● Problem details
In the entries below, find each line with the word "table" and return it.

↓

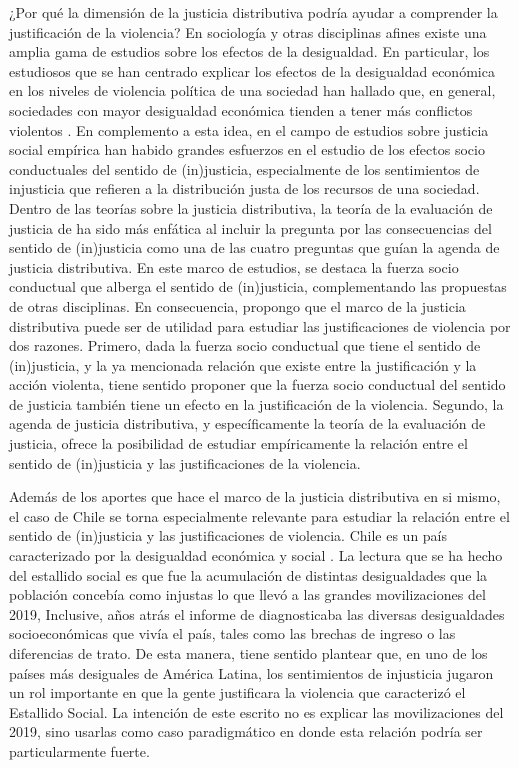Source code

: \documentclass[12pt,twoside]{templates/facsothesis}
\begin{document}
¿Por qué la dimensión de la justicia distributiva podría ayudar a comprender la justificación de la violencia? En sociología y otras disciplinas afines existe una amplia gama de estudios sobre los efectos de la desigualdad. En particular, los estudiosos que se han centrado explicar los efectos de la desigualdad económica en los niveles de violencia política de una sociedad han hallado que, en general, sociedades con mayor desigualdad económica tienden a tener más conflictos violentos \citep{Ostby2013}. En complemento a esta idea, en el campo de estudios sobre justicia social empírica han habido grandes esfuerzos en el estudio de los efectos socio conductuales del sentido de (in)justicia, especialmente de los sentimientos de injusticia que refieren a la distribución justa de los recursos de una sociedad. Dentro de las teorías sobre la justicia distributiva, la teoría de la evaluación de justicia de \citet{Jasso1980} ha sido más enfática al incluir la pregunta por las consecuencias del sentido de (in)justicia como una de las cuatro preguntas que guían la agenda de justicia distributiva. En este marco de estudios, se destaca la fuerza socio conductual que alberga el sentido de (in)justicia, complementando las propuestas de otras disciplinas. En consecuencia, propongo que el marco de la justicia distributiva puede ser de utilidad para estudiar las justificaciones de violencia por dos razones. Primero, dada la fuerza socio conductual que tiene el sentido de (in)justicia, y la ya mencionada relación que existe entre la justificación y la acción violenta, tiene sentido proponer que la fuerza socio conductual del sentido de justicia también tiene un efecto en la justificación de la violencia. Segundo, la agenda de justicia distributiva, y específicamente la teoría de la evaluación de justicia, ofrece la posibilidad de estudiar empíricamente la relación entre el sentido de (in)justicia y las justificaciones de la violencia.

Además de los aportes que hace el marco de la justicia distributiva en si mismo, el caso de Chile se torna especialmente relevante para estudiar la relación entre el sentido de (in)justicia y las justificaciones de violencia. Chile es un país caracterizado por la desigualdad económica y social \citep{PNUD2017}. La lectura que se ha hecho del estallido social es que fue la acumulación de distintas desigualdades que la población concebía como injustas lo que llevó a las grandes movilizaciones del 2019, Inclusive, años atrás el informe de \citet{PNUD2017} diagnosticaba las diversas desigualdades socioeconómicas que vivía el país, tales como las brechas de ingreso o las diferencias de trato. De esta manera, tiene sentido plantear que, en uno de los países más desiguales de América Latina, los sentimientos de injusticia jugaron un rol importante en que la gente justificara la violencia que caracterizó el Estallido Social. La intención de este escrito no es explicar las movilizaciones del 2019, sino usarlas como caso paradigmático en donde esta relación podría ser particularmente fuerte.
\end{document}
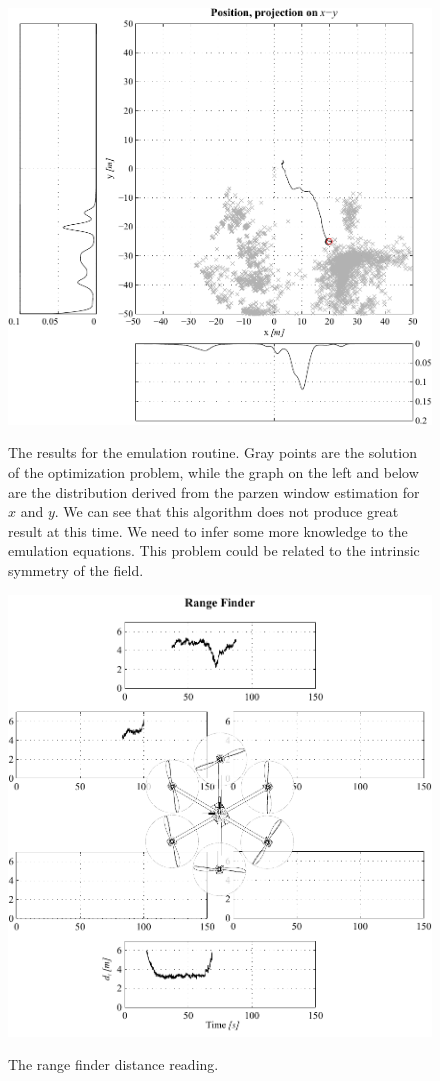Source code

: \begin{figure}[f]
	\centering
	\includegraphics[]{ch4/img/ParzenWindow.pdf}
\label{fig:parzwin}
\caption{The results for the emulation routine. Gray points are the solution of the optimization problem, while the graph on the left and below are the distribution derived from the parzen window estimation for $x$ and $y$. We can see that this algorithm does not produce great result at this time. We need to infer some more knowledge to the emulation equations. This problem could be related to the intrinsic symmetry of the field.}
\end{figure}

\begin{figure}[f]
	\centering
	\includegraphics[]{ch4/img/RangeFinder.pdf}
\label{fig:rangefinder}
\caption{The range finder distance reading.}
\end{figure}

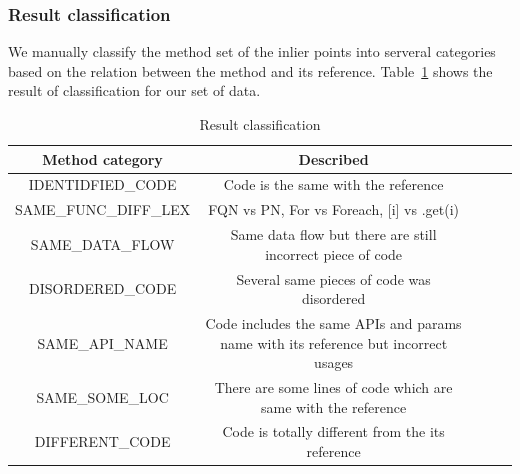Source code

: \subsubsection{Result classification}
We manually classify the method set of the inlier points into serveral categories based on the relation between the method and its reference. Table~\ref{table:result_classification} shows the result of classification for our set of data.
\begin{table}
	\caption{Result classification}
		\begin{tabular}{|c|c|c|c|c|}
			\hline
			Method category & Described \\
			\hline
			IDENTIDFIED\_CODE	& Code is the same with the reference \\		
			\hline
			SAME\_FUNC\_DIFF\_LEX	& FQN vs PN, For vs Foreach, [i] vs .get(i) \\		
			\hline
			SAME\_DATA\_FLOW	& Same data flow but there are still incorrect piece of code \\	
			\hline
			DISORDERED\_CODE & Several same pieces of code was disordered \\		
			\hline
			SAME\_API\_NAME & Code includes the same APIs and params name with its reference but incorrect usages \\
			\hline
			SAME\_SOME\_LOC & There are some lines of code which are same with the reference \\
			\hline
			DIFFERENT\_CODE & Code is totally different from the its reference \\
			\hline
		\end{tabular}
		\label{table:result_classification}
\end{table}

↑

● Output of the exercise
We manually classify the method set of the inlier points into serveral categories based on the relation between the method and its reference. Table~\ref{table:result_classification} shows the result of classification for our set of data.
\begin{table}
		\label{table:result_classification}
\end{table}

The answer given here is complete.